Benchmarking protein-ligand free energy: A set of suitable protein-ligand structures that will be used for the initial force field fitting/benchmarking during Year 1 (likely in September) needs to be selected. J. Chodera suggested the D3R Grand Challenge set as a starting point, but it needs to be filtered to remove any structures that might make benchmarking more complicated. For example, the structures with binding sites containing metals or histidines, titratable ligands that might change protonation states upon binding, buried sites, protein dimers, etc. shouldn’t be a part of this dataset. D. Slochower has already looked into generating a dataset that satisfies these criteria (or at least to an extent) and found ~60 structures that seem reasonable (< 200 AA), but could be further refined if necessary. Ultimately, the choice of the structures in the final dataset will depend on the goals of benchmarking and what is being tested, i.e. force field performance or method performance. This preliminary dataset will be uploaded to the Alchemistry soft benchmark set, where industry partners can provide their feedback regarding the selection.
From the infrastructure perspective, a new
PhysicalPropertyDataset type for receptor-ligand thermodynamics and a specific subclass that interfaces with BindingDB is needed. Each congeneric series in BindingDB should have at least one PDB structure assigned to it, and hybrid docking can be used to generate protein-ligand complexes for other ligands. These starting complexes can then be fed into a workflow for GPU binding free energy calculations leveraging Yank that is almost ready for use.

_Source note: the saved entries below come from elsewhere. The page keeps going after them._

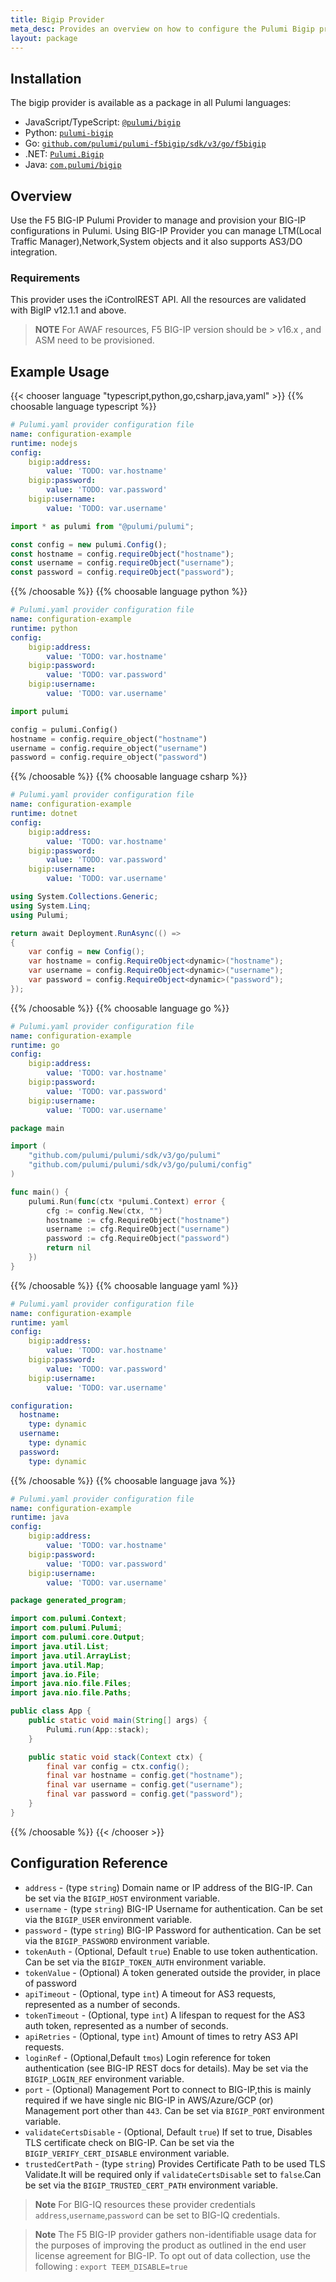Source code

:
 ```yaml
---
title: Bigip Provider
meta_desc: Provides an overview on how to configure the Pulumi Bigip provider.
layout: package
---
```

## Installation

The bigip provider is available as a package in all Pulumi languages:

* JavaScript/TypeScript: [`@pulumi/bigip`](https://www.npmjs.com/package/@pulumi/bigip)
* Python: [`pulumi-bigip`](https://pypi.org/project/pulumi-bigip/)
* Go: [`github.com/pulumi/pulumi-f5bigip/sdk/v3/go/f5bigip`](https://github.com/pulumi/pulumi-bigip)
* .NET: [`Pulumi.Bigip`](https://www.nuget.org/packages/Pulumi.Bigip)
* Java: [`com.pulumi/bigip`](https://central.sonatype.com/artifact/com.pulumi/bigip)
## Overview

Use the F5 BIG-IP Pulumi Provider to manage and provision your BIG-IP
configurations in Pulumi. Using BIG-IP Provider you can manage LTM(Local Traffic Manager),Network,System objects and it also supports AS3/DO integration.
### Requirements

This provider uses the iControlREST API. All the resources are validated with BigIP v12.1.1 and above.

> **NOTE** For AWAF resources, F5 BIG-IP version should be > v16.x , and ASM need to be provisioned.
## Example Usage

{{< chooser language "typescript,python,go,csharp,java,yaml" >}}
{{% choosable language typescript %}}
```yaml
# Pulumi.yaml provider configuration file
name: configuration-example
runtime: nodejs
config:
    bigip:address:
        value: 'TODO: var.hostname'
    bigip:password:
        value: 'TODO: var.password'
    bigip:username:
        value: 'TODO: var.username'

```
```typescript
import * as pulumi from "@pulumi/pulumi";

const config = new pulumi.Config();
const hostname = config.requireObject("hostname");
const username = config.requireObject("username");
const password = config.requireObject("password");
```
{{% /choosable %}}
{{% choosable language python %}}
```yaml
# Pulumi.yaml provider configuration file
name: configuration-example
runtime: python
config:
    bigip:address:
        value: 'TODO: var.hostname'
    bigip:password:
        value: 'TODO: var.password'
    bigip:username:
        value: 'TODO: var.username'

```
```python
import pulumi

config = pulumi.Config()
hostname = config.require_object("hostname")
username = config.require_object("username")
password = config.require_object("password")
```
{{% /choosable %}}
{{% choosable language csharp %}}
```yaml
# Pulumi.yaml provider configuration file
name: configuration-example
runtime: dotnet
config:
    bigip:address:
        value: 'TODO: var.hostname'
    bigip:password:
        value: 'TODO: var.password'
    bigip:username:
        value: 'TODO: var.username'

```
```csharp
using System.Collections.Generic;
using System.Linq;
using Pulumi;

return await Deployment.RunAsync(() =>
{
    var config = new Config();
    var hostname = config.RequireObject<dynamic>("hostname");
    var username = config.RequireObject<dynamic>("username");
    var password = config.RequireObject<dynamic>("password");
});

```
{{% /choosable %}}
{{% choosable language go %}}
```yaml
# Pulumi.yaml provider configuration file
name: configuration-example
runtime: go
config:
    bigip:address:
        value: 'TODO: var.hostname'
    bigip:password:
        value: 'TODO: var.password'
    bigip:username:
        value: 'TODO: var.username'

```
```go
package main

import (
	"github.com/pulumi/pulumi/sdk/v3/go/pulumi"
	"github.com/pulumi/pulumi/sdk/v3/go/pulumi/config"
)

func main() {
	pulumi.Run(func(ctx *pulumi.Context) error {
		cfg := config.New(ctx, "")
		hostname := cfg.RequireObject("hostname")
		username := cfg.RequireObject("username")
		password := cfg.RequireObject("password")
		return nil
	})
}
```
{{% /choosable %}}
{{% choosable language yaml %}}
```yaml
# Pulumi.yaml provider configuration file
name: configuration-example
runtime: yaml
config:
    bigip:address:
        value: 'TODO: var.hostname'
    bigip:password:
        value: 'TODO: var.password'
    bigip:username:
        value: 'TODO: var.username'

```
```yaml
configuration:
  hostname:
    type: dynamic
  username:
    type: dynamic
  password:
    type: dynamic
```
{{% /choosable %}}
{{% choosable language java %}}
```yaml
# Pulumi.yaml provider configuration file
name: configuration-example
runtime: java
config:
    bigip:address:
        value: 'TODO: var.hostname'
    bigip:password:
        value: 'TODO: var.password'
    bigip:username:
        value: 'TODO: var.username'

```
```java
package generated_program;

import com.pulumi.Context;
import com.pulumi.Pulumi;
import com.pulumi.core.Output;
import java.util.List;
import java.util.ArrayList;
import java.util.Map;
import java.io.File;
import java.nio.file.Files;
import java.nio.file.Paths;

public class App {
    public static void main(String[] args) {
        Pulumi.run(App::stack);
    }

    public static void stack(Context ctx) {
        final var config = ctx.config();
        final var hostname = config.get("hostname");
        final var username = config.get("username");
        final var password = config.get("password");
    }
}
```
{{% /choosable %}}
{{< /chooser >}}
## Configuration Reference

- `address` - (type `string`) Domain name or IP address of the BIG-IP. Can be set via the `BIGIP_HOST` environment variable.
- `username` - (type `string`) BIG-IP Username for authentication. Can be set via the `BIGIP_USER` environment variable.
- `password` - (type `string`) BIG-IP Password for authentication. Can be set via the `BIGIP_PASSWORD` environment variable.
- `tokenAuth` - (Optional, Default `true`) Enable to use token authentication. Can be set via the `BIGIP_TOKEN_AUTH` environment variable.
- `tokenValue` - (Optional) A token generated outside the provider, in place of password
- `apiTimeout` - (Optional, type `int`) A timeout for AS3 requests, represented as a number of seconds.
- `tokenTimeout` - (Optional, type `int`) A lifespan to request for the AS3 auth token, represented as a number of seconds.
- `apiRetries` - (Optional, type `int`) Amount of times to retry AS3 API requests.
- `loginRef` - (Optional,Default `tmos`) Login reference for token authentication (see BIG-IP REST docs for details). May be set via the `BIGIP_LOGIN_REF` environment variable.
- `port` - (Optional) Management Port to connect to BIG-IP,this is mainly required if we have single nic BIG-IP in AWS/Azure/GCP (or) Management port other than `443`. Can be set via `BIGIP_PORT` environment variable.
- `validateCertsDisable` - (Optional, Default `true`) If set to true, Disables TLS certificate check on BIG-IP. Can be set via the `BIGIP_VERIFY_CERT_DISABLE` environment variable.
- `trustedCertPath` - (type `string`) Provides Certificate Path to be used TLS Validate.It will be required only if `validateCertsDisable` set to `false`.Can be set via the `BIGIP_TRUSTED_CERT_PATH` environment variable.

> **Note** For BIG-IQ resources these provider credentials `address`,`username`,`password` can be set to BIG-IQ credentials.

> **Note** The F5 BIG-IP provider gathers non-identifiable usage data for the purposes of improving the product as outlined in the end user license agreement for BIG-IP. To opt out of data collection, use the following : `export TEEM_DISABLE=true`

Host-guest calculations: D. Slochower presented his benchmark calculation schema for host-guest binding free energies with pAPRika. The goal is to be able to draw from databases containing physical protocols and resulting measurements, and have a clear and systematic way to set up equivalent benchmark calculations. This initial dataset will be manually prepared from ~ 100 high-quality binding thermodynamics data and eventually deposited in a public repository (GitHub or Zenodo). The experimental provenance information is highly desirable for later usage, but it could take significant effort to manually populate BindingDB. The question on how to systematically describe different experimental conditions also needs to be solved, and Mixture InChi were proposed as a way to encompass several of them. D. Slochower also presented a potential pAPRIka API for the property calculator, but synchronization with S. Boothroyd will be necessary to achieve a more general information flow, which is important for capturing all relevant conditions. The priority is to have the workflow ready for September and feature development will be prioritized based on the timeline.
Best practices documentation: As there is no clear definition for “best practices” (and in fact it can vary in different contexts) it is important to note that the term “best practices” in this context represents a set of approaches currently agreed upon to be the most appropriate for performing certain tasks, based on the available data and/or literature sources. These best practices are expected to change over time. M. Shirts suggested separation of best practices documentation into two layers:
- “Scientific” documentation describing protocols at a more general level and types of algorithms used, agnostic of any particular implementation. This will exist as a GitHub repo intended for submission as a LiveCOMS article;
- “Technical” documentation describing a particular implementation of the aforementioned algorithms and protocols and choices of parameters. This will be kept in the property calculator documentation.
These two documents should be linked and contain appropriate literature references to justify the choices made. Technical details behind this document are yet to be fully determined, but the LiveCOMS article will likely be formatted as a Manubot paper hosted on GitHub.